[PROBLEM STATEMENT]
Would you tally how many lines in the records include the word "prodotto"? Reply with the number only.

-------------------------

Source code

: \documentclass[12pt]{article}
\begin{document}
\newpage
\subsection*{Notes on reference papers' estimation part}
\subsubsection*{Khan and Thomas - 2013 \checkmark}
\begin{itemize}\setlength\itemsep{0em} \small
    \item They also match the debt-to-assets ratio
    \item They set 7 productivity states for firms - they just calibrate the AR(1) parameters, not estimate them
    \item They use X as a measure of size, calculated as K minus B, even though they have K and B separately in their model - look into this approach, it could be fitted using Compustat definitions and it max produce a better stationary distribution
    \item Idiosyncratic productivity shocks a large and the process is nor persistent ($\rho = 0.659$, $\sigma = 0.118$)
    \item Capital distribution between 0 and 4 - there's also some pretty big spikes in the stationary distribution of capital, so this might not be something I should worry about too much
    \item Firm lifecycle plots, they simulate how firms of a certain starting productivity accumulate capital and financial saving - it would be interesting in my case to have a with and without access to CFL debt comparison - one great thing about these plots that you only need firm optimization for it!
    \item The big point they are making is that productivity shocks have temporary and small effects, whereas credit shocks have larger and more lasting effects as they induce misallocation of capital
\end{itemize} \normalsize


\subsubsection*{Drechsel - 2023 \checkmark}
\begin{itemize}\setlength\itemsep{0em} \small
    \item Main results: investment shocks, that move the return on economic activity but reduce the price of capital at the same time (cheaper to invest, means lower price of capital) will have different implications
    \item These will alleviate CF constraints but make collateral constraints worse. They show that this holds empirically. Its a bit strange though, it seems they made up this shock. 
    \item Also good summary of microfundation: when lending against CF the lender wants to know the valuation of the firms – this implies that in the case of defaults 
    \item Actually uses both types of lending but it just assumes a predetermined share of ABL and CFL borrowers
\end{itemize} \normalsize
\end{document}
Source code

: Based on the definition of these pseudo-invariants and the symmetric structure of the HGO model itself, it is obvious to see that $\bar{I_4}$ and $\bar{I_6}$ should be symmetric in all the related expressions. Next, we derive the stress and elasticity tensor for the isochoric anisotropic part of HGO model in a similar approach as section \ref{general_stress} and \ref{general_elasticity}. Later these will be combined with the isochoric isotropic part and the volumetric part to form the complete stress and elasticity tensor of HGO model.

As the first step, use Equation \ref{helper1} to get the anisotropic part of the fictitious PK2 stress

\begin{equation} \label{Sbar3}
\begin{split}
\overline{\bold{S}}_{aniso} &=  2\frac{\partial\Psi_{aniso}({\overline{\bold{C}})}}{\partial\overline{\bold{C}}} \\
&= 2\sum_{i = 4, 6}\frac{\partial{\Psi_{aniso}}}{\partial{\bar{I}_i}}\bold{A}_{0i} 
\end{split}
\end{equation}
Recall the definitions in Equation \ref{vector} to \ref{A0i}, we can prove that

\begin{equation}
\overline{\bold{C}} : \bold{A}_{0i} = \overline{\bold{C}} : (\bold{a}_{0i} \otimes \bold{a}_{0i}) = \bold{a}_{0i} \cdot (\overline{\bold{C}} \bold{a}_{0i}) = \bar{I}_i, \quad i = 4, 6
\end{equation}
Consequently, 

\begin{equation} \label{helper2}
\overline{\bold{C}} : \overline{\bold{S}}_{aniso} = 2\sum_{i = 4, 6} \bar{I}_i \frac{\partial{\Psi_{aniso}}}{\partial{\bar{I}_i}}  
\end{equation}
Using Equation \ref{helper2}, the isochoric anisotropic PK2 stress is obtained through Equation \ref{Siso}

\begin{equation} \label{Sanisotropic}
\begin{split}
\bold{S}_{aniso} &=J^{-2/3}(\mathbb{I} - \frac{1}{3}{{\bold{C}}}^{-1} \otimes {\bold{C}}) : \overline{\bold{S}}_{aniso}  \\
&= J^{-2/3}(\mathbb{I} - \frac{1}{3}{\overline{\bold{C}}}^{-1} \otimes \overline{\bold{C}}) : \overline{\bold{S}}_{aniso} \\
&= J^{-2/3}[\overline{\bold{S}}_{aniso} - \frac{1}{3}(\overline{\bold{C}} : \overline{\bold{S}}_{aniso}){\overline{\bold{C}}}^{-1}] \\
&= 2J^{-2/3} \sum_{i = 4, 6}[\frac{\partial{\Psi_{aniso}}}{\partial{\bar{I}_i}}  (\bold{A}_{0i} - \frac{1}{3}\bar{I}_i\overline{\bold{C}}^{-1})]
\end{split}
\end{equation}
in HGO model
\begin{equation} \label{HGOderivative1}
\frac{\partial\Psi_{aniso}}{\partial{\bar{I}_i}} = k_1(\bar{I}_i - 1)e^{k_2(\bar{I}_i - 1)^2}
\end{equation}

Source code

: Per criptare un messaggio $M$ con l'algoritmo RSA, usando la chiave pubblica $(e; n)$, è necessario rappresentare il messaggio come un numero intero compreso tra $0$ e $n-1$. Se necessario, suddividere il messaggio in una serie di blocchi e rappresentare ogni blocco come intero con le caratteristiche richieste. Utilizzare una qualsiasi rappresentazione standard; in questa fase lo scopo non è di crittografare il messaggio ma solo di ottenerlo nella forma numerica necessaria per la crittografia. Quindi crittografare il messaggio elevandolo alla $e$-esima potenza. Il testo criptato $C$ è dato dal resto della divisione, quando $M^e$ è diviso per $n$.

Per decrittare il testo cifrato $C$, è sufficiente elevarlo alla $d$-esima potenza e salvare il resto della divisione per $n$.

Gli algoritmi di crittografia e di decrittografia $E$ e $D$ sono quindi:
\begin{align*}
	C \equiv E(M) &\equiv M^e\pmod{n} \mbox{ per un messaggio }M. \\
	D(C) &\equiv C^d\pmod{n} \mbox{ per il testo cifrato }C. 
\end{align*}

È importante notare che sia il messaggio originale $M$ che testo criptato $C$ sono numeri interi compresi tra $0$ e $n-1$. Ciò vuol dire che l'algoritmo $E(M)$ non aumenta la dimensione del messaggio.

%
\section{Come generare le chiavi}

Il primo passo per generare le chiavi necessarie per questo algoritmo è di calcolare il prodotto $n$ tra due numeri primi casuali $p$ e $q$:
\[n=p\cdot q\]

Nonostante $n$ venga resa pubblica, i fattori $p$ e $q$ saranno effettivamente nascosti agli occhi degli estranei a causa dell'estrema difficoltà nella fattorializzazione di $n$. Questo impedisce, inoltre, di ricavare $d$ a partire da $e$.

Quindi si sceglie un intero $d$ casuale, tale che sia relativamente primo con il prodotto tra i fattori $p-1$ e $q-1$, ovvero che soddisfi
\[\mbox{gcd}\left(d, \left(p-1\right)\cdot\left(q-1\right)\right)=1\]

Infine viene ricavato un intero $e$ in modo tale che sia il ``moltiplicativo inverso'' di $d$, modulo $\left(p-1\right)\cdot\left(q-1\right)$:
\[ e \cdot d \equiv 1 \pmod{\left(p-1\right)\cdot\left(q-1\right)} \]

-------------------------

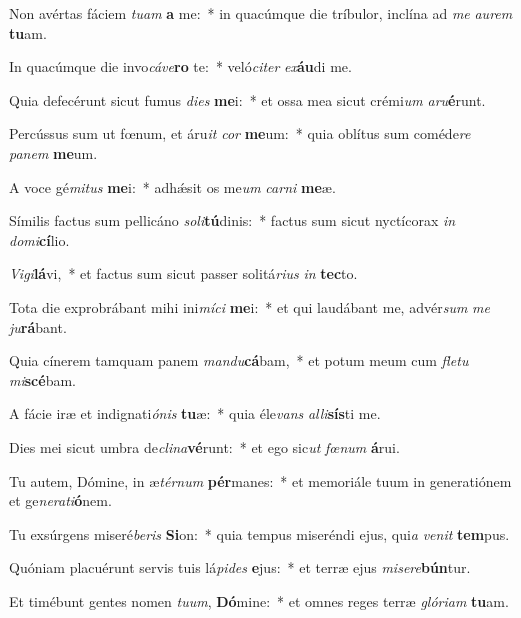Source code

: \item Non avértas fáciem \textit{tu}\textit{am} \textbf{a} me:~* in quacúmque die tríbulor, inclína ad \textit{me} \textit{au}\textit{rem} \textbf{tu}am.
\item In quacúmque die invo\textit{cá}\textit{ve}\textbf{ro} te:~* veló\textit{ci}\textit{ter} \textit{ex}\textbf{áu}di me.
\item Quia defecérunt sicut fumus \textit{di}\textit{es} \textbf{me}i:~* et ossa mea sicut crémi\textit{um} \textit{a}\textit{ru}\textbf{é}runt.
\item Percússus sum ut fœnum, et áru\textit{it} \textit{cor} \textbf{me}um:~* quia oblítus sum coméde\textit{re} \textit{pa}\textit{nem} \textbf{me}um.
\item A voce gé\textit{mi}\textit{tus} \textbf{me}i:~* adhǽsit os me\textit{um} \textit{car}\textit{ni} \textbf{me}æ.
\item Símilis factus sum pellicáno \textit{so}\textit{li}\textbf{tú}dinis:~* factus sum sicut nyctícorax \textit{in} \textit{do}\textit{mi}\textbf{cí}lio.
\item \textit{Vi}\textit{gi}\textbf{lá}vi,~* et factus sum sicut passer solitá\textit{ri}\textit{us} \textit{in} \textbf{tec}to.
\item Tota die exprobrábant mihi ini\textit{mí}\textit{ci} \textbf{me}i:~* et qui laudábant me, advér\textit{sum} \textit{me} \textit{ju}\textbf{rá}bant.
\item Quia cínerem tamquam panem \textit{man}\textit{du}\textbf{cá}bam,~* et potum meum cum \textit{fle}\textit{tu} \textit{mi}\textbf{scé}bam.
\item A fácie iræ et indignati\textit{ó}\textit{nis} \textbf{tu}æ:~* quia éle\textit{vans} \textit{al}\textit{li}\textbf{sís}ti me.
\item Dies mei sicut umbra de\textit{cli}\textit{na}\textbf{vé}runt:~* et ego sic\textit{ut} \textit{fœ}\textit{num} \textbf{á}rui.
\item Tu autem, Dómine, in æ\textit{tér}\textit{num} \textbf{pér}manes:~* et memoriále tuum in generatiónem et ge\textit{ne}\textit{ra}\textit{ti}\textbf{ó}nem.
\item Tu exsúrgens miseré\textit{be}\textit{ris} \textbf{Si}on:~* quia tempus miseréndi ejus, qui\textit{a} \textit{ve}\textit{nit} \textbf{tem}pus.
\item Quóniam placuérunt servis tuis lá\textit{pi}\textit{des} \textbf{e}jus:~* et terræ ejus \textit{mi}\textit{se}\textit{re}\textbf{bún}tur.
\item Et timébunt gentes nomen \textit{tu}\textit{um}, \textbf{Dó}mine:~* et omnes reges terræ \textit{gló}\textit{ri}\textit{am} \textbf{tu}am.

-------------------------

[RESPONSE AREA]
2